Gilbert + Tobin is advising the Joint Lead Managers to the Healthscope IPO, Macquarie Capital (Australia) Limited, UBS AG (Australia Branch), CIMB Capital Markets (Australia) Ltd, Credit Suisse (Australia) Limited, Goldman Sachs Australia Pty Limited and Merrill Lynch Equities (Australia) Limited.
 
The listing will give Healthscope, which is currently owned by TPG and the Carlyle Group, an implied market capitalisation of $3.3 - $3.8 billion at the offer price, making this the largest IPO in Australia since QR National in 2010.
 
Corporate advisory partner Peter Cook, who along with senior lawyer Adam D’Andreti led the team with the support of Sean Meehan, told Australasian Lawyer that the transaction is hugely significant because aside from its sheer size, it demonstrates the continued strength of the IPO market in Australia.
 
He says there were a number of interesting and unique legal challenges that arose during the deal.
 
“Healthscope’s IPO was unique in adopting for the first time a blended offer structure comprising of a traditional “back end” bookbuild process and an upfront cornerstone offer.  For an offer of this size, it is customary for the offer to institutional investors (which makes up the largest share of the offer) to be conducted through a bookbuild undertaken after several weeks of management roadshow presentations. The offer price is then determined through that bookbuild,” he says.
 
“The Healthscope IPO has developed this by including an upfront cornerstone process in which bids were obtained from cornerstone investors prior to lodgement of the prospectus. The implementation of this structure involved a number of interesting legal considerations, such as how to structure the cornerstone agreements and to manage the disclosure position.”
 
Cook says Gilbert + Tobin was selected to act for the joint lead managers to the Healthscope IPO thanks to its strong track record of acting on Australia’s largest and most significant IPO and other equity capital markets transactions. 

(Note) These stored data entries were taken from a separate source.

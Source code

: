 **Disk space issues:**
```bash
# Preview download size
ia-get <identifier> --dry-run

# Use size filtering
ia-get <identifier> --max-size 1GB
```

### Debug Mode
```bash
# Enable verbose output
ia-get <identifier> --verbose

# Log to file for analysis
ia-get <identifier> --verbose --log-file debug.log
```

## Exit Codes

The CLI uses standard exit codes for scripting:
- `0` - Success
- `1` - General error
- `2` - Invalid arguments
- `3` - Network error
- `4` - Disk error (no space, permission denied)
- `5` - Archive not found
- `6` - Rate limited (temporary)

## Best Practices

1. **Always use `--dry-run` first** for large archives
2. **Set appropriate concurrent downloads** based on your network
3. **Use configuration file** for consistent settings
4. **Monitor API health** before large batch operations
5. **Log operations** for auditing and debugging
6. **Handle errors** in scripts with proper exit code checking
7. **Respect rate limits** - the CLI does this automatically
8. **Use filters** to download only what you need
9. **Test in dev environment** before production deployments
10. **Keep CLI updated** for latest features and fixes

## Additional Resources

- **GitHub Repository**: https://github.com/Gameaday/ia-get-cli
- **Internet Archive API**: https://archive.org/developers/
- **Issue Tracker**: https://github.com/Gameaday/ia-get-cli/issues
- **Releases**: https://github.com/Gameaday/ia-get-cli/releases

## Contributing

This includes having an advisory role either for the sponsor, the issuer or the joint lead managers/underwriters for cases spanning PEP’s IPOs of Spotless Group and Veda, Quadrant’s exits from Burson Autoparts and iSentia, CHAMP Ventures’ IPO of SG Fleet, Anchorage’s IPO of Dick Smith, Apollo and Oaktree’s IPO of Nine Entertainment Co and Crescent Capital’s IPOs of Cover-More and Lifehealthcare.
 
Other firms that involved in the Healthscope IPO were Healthscope’s Counsel, Herbert Smith Freehills, US Counsel to the joint lead managers, Skadden Arps and US counsel to Healthscope, Sullivan and Cromwell.